(Stored entries)

#####

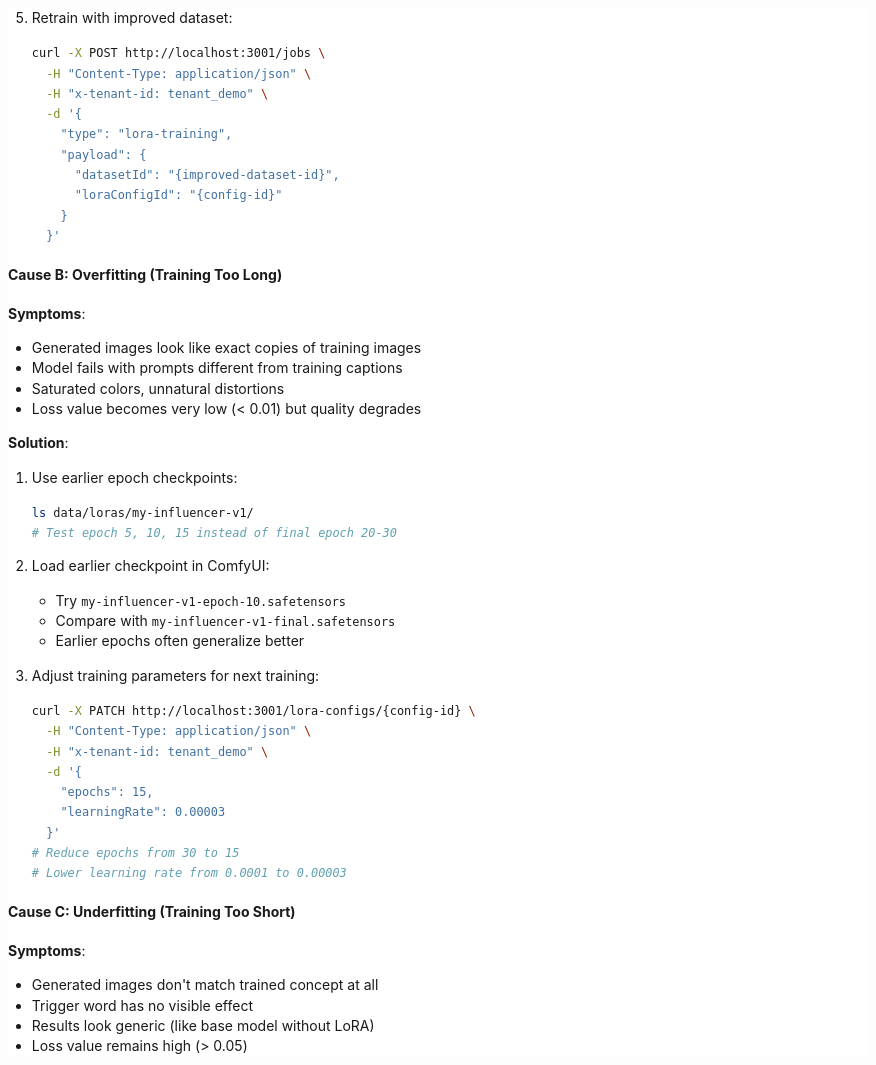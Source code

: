 5. Retrain with improved dataset:
   ```bash
   curl -X POST http://localhost:3001/jobs \
     -H "Content-Type: application/json" \
     -H "x-tenant-id: tenant_demo" \
     -d '{
       "type": "lora-training",
       "payload": {
         "datasetId": "{improved-dataset-id}",
         "loraConfigId": "{config-id}"
       }
     }'
   ```

#### Cause B: Overfitting (Training Too Long)

**Symptoms**:
- Generated images look like exact copies of training images
- Model fails with prompts different from training captions
- Saturated colors, unnatural distortions
- Loss value becomes very low (< 0.01) but quality degrades

**Solution**:

1. Use earlier epoch checkpoints:
   ```bash
   ls data/loras/my-influencer-v1/
   # Test epoch 5, 10, 15 instead of final epoch 20-30
   ```

2. Load earlier checkpoint in ComfyUI:
   - Try `my-influencer-v1-epoch-10.safetensors`
   - Compare with `my-influencer-v1-final.safetensors`
   - Earlier epochs often generalize better

3. Adjust training parameters for next training:
   ```bash
   curl -X PATCH http://localhost:3001/lora-configs/{config-id} \
     -H "Content-Type: application/json" \
     -H "x-tenant-id: tenant_demo" \
     -d '{
       "epochs": 15,
       "learningRate": 0.00003
     }'
   # Reduce epochs from 30 to 15
   # Lower learning rate from 0.0001 to 0.00003
   ```

#### Cause C: Underfitting (Training Too Short)

**Symptoms**:
- Generated images don't match trained concept at all
- Trigger word has no visible effect
- Results look generic (like base model without LoRA)
- Loss value remains high (> 0.05)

#####

> [What this task involves]: Above are records; repeat only the lines starting at the line with "1. Use earlier" and ending at the line with "- Generated images don't", exactly as they appear, both included.

> [Response to the exercise]:
1. Use earlier epoch checkpoints:
   ```bash
   ls data/loras/my-influencer-v1/
   # Test epoch 5, 10, 15 instead of final epoch 20-30
   ```

2. Load earlier checkpoint in ComfyUI:
   - Try `my-influencer-v1-epoch-10.safetensors`
   - Compare with `my-influencer-v1-final.safetensors`
   - Earlier epochs often generalize better

3. Adjust training parameters for next training:
   ```bash
   curl -X PATCH http://localhost:3001/lora-configs/{config-id} \
     -H "Content-Type: application/json" \
     -H "x-tenant-id: tenant_demo" \
     -d '{
       "epochs": 15,
       "learningRate": 0.00003
     }'
   # Reduce epochs from 30 to 15
   # Lower learning rate from 0.0001 to 0.00003
   ```

#### Cause C: Underfitting (Training Too Short)

**Symptoms**:
- Generated images don't match trained concept at all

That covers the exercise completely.